El recorrido comienza propiamente ahí, en un caminillo echo con tablones, arena y piedra que, serpenteando como el cuerpo de un ofidio, se adentra hasta el corazón mismo de la ciudad, donde el visitante puede observar una parte aún visible de sus antiguos fantasmas.
Ahí, dispuestas con un sentido de adelantado urbanismo, los restos descarnados de encrucijadas y calles, recuerdan al observador los entramados de cualquier ciudad moderna.
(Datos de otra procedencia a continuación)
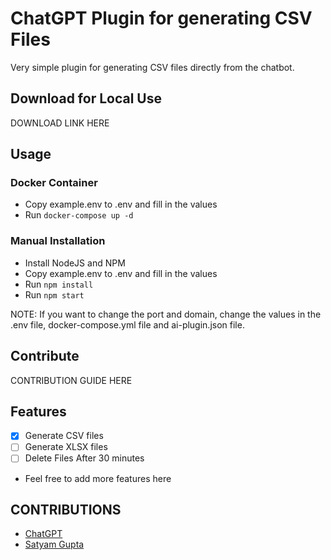 # ChatGPT Plugin for generating CSV Files

Very simple plugin for generating CSV files directly from the chatbot.

## Download for Local Use

DOWNLOAD LINK HERE

## Usage

### Docker Container
- Copy example.env to .env and fill in the values
- Run `docker-compose up -d`

### Manual Installation
- Install NodeJS and NPM
- Copy example.env to .env and fill in the values
- Run `npm install`
- Run `npm start`


NOTE: If you want to change the port and domain, change the values in the .env file, docker-compose.yml file and ai-plugin.json file.

## Contribute

CONTRIBUTION GUIDE HERE

## Features

- [x] Generate CSV files
- [ ] Generate XLSX files
- [ ] Delete Files After 30 minutes
- Feel free to add more features here


## CONTRIBUTIONS

- [ChatGPT](https://chat.openai.com/)
- [Satyam Gupta](https://imlolman.github.io/)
Y no hace falta tener demasiada imaginación para hacerse una imagen mental del trasiego de personas y animales que constituían el corazón de aquélla polis arévaca, que hacía de la ganadería, la agricultura y la caza -abundante en la zona- el alma mater de su actividad y subsistencia.
Canales, perfectamente distribuídos y aljibes donde se almacenaba el agua con que las providenciales lluvias bendecían la región, perviven aún hoy día, dejando mudo testimonio de una ingeniería rudimentaria, pero tremendamente eficaz, donde no faltaban elementos de origen romano, pues sería también injusto no tener en cuenta que entre éstos se contaban los mejores ingenieros del mundo en aquella época.
En Numancia, al igual que en todas las grandes urbes, se puede decir que imperaba -como es de esperar en toda civilización- la diferencia de clases, y no es extraño encontrar los restos de edificaciones sencillas muy cerca de otras -de marcado estilo romano- dotadas de varias estancias, así como de patios porticados y jardines, definiendo el nivel y posición de sus habitantes.
Poco más se puede añadir, a excepción de la muralla de varios kilómetros de longitud que rodeaba y protegía la ciudad, pero que no fue suficiente para evitar la tragedia de un pueblo cuyo sentido de la libertad estaba tan arraigado en su corazón, que prefirió un día la muerte a vivir bajo la suela de la bota de un país invasor.